調査はASEANに参加する10カ国の政府関係者や学者、ビジネスマン等を対象にオンラインで行われ、昨年11月から今年1月にかけて1032人の回答が得られた。調査では主要な大国(地域共同体)として日本、中国、アメリカ、イギリス、EUの5つが挙げられた。
日本は信頼できるパートナー
日本、中国、アメリカ、イギリス、EUのうち、ASEAN諸国にとって最も友好的で信頼できる戦略的パートナーとして選ばれたのは日本であり、信頼度は昨年の61.2%から67.1%に上昇した。次点はEUの51.0%で、アメリカは48.3%だった。いっぽう、中国に対する信頼はわずか15.6%であり、逆に信頼しないとの回答が63.0%に上った。

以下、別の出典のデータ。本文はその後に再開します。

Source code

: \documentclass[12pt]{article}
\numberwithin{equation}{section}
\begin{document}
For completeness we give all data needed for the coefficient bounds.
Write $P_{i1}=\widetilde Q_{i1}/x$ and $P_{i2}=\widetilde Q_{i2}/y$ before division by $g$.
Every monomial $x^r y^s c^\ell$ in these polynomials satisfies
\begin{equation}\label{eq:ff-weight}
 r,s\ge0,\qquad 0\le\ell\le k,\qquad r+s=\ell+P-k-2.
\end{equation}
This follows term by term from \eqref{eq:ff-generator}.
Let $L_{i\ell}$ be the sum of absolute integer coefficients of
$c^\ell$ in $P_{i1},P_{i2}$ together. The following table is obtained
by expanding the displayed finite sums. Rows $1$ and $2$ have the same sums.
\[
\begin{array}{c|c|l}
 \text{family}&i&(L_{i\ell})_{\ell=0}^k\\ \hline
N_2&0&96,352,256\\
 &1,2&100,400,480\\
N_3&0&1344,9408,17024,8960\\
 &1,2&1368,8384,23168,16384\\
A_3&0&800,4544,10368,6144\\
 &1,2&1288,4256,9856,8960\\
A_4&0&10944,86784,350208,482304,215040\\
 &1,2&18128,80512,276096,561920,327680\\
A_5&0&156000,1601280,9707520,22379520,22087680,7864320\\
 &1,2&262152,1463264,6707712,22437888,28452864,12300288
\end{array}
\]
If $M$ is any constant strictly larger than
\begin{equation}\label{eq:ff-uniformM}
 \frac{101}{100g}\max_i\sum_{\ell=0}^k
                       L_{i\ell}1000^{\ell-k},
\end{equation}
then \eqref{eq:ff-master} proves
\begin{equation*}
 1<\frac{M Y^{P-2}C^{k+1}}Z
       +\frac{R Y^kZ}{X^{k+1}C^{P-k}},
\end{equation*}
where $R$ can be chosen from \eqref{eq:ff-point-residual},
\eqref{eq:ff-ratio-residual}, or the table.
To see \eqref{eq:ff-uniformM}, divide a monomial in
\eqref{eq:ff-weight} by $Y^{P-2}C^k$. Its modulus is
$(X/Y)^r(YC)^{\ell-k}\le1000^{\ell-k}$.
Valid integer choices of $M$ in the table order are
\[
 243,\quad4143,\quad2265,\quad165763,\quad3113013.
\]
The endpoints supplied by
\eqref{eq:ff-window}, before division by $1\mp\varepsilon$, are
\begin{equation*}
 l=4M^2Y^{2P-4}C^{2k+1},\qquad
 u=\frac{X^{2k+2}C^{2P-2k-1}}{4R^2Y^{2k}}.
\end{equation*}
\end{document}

日本を信頼する理由として、「国際法を尊重し、擁護する責任ある利害関係者」であるとの回答が51.6%を占めた。この回答は、ブルネイ(77.3%)、シンガポール(73.1%)、マレーシア(59.4%)、ベトナム(57.3%)で大きな割合を占めた。また、「日本には豊富な経済的資源とグローバルなリーダーシップを提供する政治的意志がある」とした回答は23.6%だった。